Agora “Y” quer cessar atividade e negociou o equipamento que está montado no espaço de “X” ao sujeito passivo “Z”, ou seja, “Z” vai pagar as adaptações e imobiliário a “Y” e vai pagar aluguer do espaço a “X”.
Esta transferência do equipamento e das obras efetuadas no espaço ficam isentas de IVA ao abrigo do n.º 4 do artigo 3.º do CIVA?
Parecer técnico
A questão colocada refere-se com o enquadramento fiscal da transferência de uma atividade exercida em nome individual.

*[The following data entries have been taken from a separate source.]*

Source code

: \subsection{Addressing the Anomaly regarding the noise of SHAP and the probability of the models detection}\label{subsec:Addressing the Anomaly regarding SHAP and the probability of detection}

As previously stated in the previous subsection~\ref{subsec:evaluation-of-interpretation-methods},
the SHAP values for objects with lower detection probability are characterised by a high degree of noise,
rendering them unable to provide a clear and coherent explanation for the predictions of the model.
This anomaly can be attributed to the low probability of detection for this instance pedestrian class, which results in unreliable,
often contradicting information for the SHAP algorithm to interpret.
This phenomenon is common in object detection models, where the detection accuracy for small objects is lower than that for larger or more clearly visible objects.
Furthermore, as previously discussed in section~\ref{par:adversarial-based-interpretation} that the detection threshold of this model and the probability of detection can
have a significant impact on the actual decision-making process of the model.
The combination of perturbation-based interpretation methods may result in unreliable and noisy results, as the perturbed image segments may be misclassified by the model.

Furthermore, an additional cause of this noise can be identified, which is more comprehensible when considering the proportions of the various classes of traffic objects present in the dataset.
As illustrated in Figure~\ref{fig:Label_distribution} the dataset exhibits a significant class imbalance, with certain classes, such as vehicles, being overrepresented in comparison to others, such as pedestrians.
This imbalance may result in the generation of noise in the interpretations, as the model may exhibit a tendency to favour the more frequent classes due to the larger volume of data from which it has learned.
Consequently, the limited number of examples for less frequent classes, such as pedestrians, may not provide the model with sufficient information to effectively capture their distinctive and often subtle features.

A transmissão de bens e/ou direitos e obrigações de uma pessoa jurídica, no âmbito de uma atividade comercial (empresário em nome individual) para outra pessoa jurídica (sociedade ou empresário em nome individual) ficará sujeita as regras gerais de cada um dos impostos, IVA e IRS/IRC, aplicando-se-lhe os mesmos pressupostos que em qualquer outra transmissão ou prestação de serviços.
Importa considerar a possibilidade de se estar perante a venda de uma atividade comercial.
A operação de venda de uma atividade é considerada, para efeitos legais, como um trespasse, pressupondo que esteja também em causa a cedência de posição de arrendatário do espaço comercial, nos termos do artigo 1112.º do Código Civil. Neste sentido, não se considera trespasse, para efeitos civis, se não incluir a cedência do direito ao arrendamento.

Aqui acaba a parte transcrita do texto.